The ability to invest in companies and develop products will help spur the demand needed to create jobs, Challenger says.

Small businesses in the recessionary environment "don't have access to the savings they might normally have. On the front end, with small businesses not there to pick up the slack, that's a very important hindrance to getting this economic engine going," he says.

3. Foreign Demand

American consumers—even those with jobs and savings—are focused on paying down debt and not greasing the economic skids.

As such, the jobs market may have to rely on low export prices and consumers in robust developing economies to help generate demand.

"One thing we do know is exports are strong. Overseas economies are doing quite well," says Brian Gendreau, market strategist with Financial Network Investment, based in El Segundo, Calif. "For large-cap stocks, more and more revenues are going to come from abroad. That's where we're going to get the growth."

Of 250 companies in the Standard & Poor's 500, 46.6 percent of all sales came outside the US in 2009, actually a slight decrease from the previous year, according to S&P.

But Gendreau sees capital expenditures increasing in a way that seems to anticipate more spending coming soon.

"Companies seem to be spending a lot of money in anticipation of demand that doesn't look obvious it will show up," he says.

4. Capital Spending

Indeed, one of the main precursors seen for employment growth is capital spending by companies on plants and equipment.

In fact, Deutsche Bank analysts say cap-ex spending this year is robust—growing 20 percent over the previous quarter—and the trend traditionally leads the jobs market by a full quarter.
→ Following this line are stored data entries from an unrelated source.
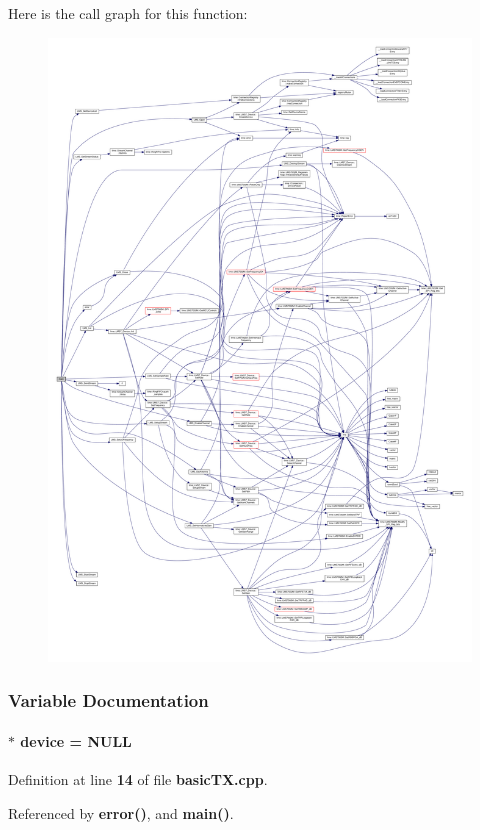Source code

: Here is the call graph for this function\+:
\nopagebreak
\begin{figure}[H]
\begin{center}
\leavevmode
\includegraphics[width=350pt]{d2/db0/basicTX_8cpp_a3c04138a5bfe5d72780bb7e82a18e627_cgraph}
\end{center}
\end{figure}




\subsubsection{Variable Documentation}
\paragraph[{device}]{$\ast$ device = N\+U\+LL}\label{basicTX_8cpp_a6bc15a746822d9c4a5621463acd4ca25}


Definition at line {\bf 14} of file {\bf basic\+T\+X.\+cpp}.



Referenced by {\bf error()}, and {\bf main()}.


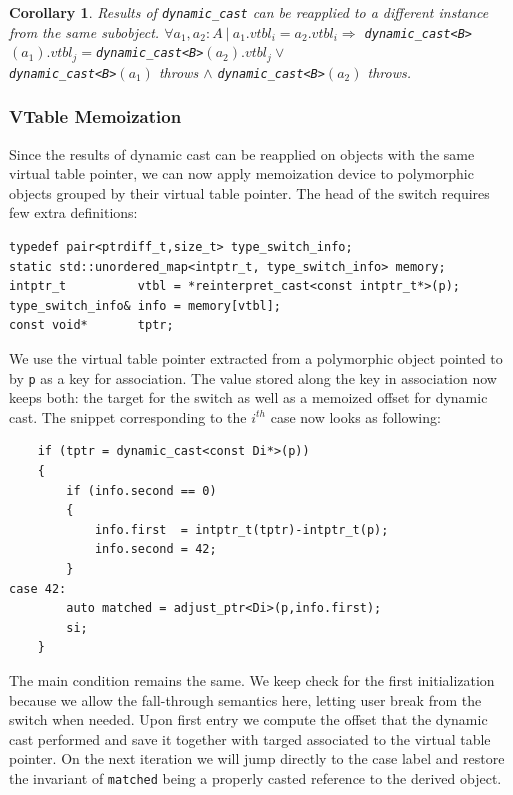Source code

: \documentclass[preprint]{sigplanconf}
\makeatletter
\DeclareRobustCommand{\code}[1]{{\lstinline[breaklines=false,escapechar=@]{#1}}}
\newtheorem{corollary}{Corollary}
\makeatother
\begin{document}
\begin{corollary}
Results of \code{dynamic_cast} can be reapplied to a different instance from the same subobject.
$\forall a_1, a_2 : A\ |\ a_1.vtbl_i = a_2.vtbl_i \Rightarrow$
\code{dynamic_cast<B>}$(a_1).vtbl_j = $\code{dynamic_cast<B>}$(a_2).vtbl_j \vee$ \\
\code{dynamic_cast<B>}$(a_1)$ throws $\wedge$ \code{dynamic_cast<B>}$(a_2)$ 
throws.
\end{corollary}

\subsubsection{VTable Memoization}
\label{sec:vtblmem}

Since the results of dynamic cast can be reapplied on objects with the same 
virtual table pointer, we can now apply memoization device to polymorphic 
objects grouped by their virtual table pointer. The head of the switch requires 
few extra definitions:

\begin{lstlisting}
typedef pair<ptrdiff_t,size_t> type_switch_info;
static std::unordered_map<intptr_t, type_switch_info> memory;
intptr_t          vtbl = *reinterpret_cast<const intptr_t*>(p);
type_switch_info& info = memory[vtbl];
const void*       tptr; 
\end{lstlisting}

We use the virtual table pointer extracted from a polymorphic object pointed to 
by \code{p} as a key for association. The value stored along the key in 
association now keeps both: the target for the switch as well as a memoized 
offset for dynamic cast. The snippet corresponding to the $i^{th}$ case now 
looks as following:

\begin{lstlisting}
    if (tptr = dynamic_cast<const Di*>(p))
    {
        if (info.second == 0)
        {
            info.first  = intptr_t(tptr)-intptr_t(p);
            info.second = 42;
        }
case 42:
        auto matched = adjust_ptr<Di>(p,info.first); 
        si;
    }
\end{lstlisting}

\noindent
The main condition remains the same. We keep check for the first initialization 
because we allow the fall-through semantics here, letting user break from the 
switch when needed. Upon first entry we compute the offset that the dynamic cast 
performed and save it together with targed associated to the virtual table 
pointer. On the next iteration we will jump directly to the case label and 
restore the invariant of \code{matched} being a properly casted reference to the 
derived object.
\end{document}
The movement in cap-ex, says Deutsche economist Joseph A. LaVorgna, suggest a strong jobs-creation move in the third quarter.

"Taken literally (the comparison between cap-ex and jobs) implies we will see several million jobs created over the next few quarters," LaVorgna said in a note to clients. "While we are not so bold to forecast such sizeable job gains, we wonder whether there is some upside risk to our slightly above consensus forecast for July private payrolls."

Deutsche is projecting Friday's nonfarm payrolls to show job gains of 110,000 in July, compared to the consensus of 90,000.

That would be some indication that Wall Street is putting cash to work.

"We all know companies are sitting on mounds and mounds of cash, possibly record amounts of cash," Gendreau says. "The question is, when are they going to start putting it to work?"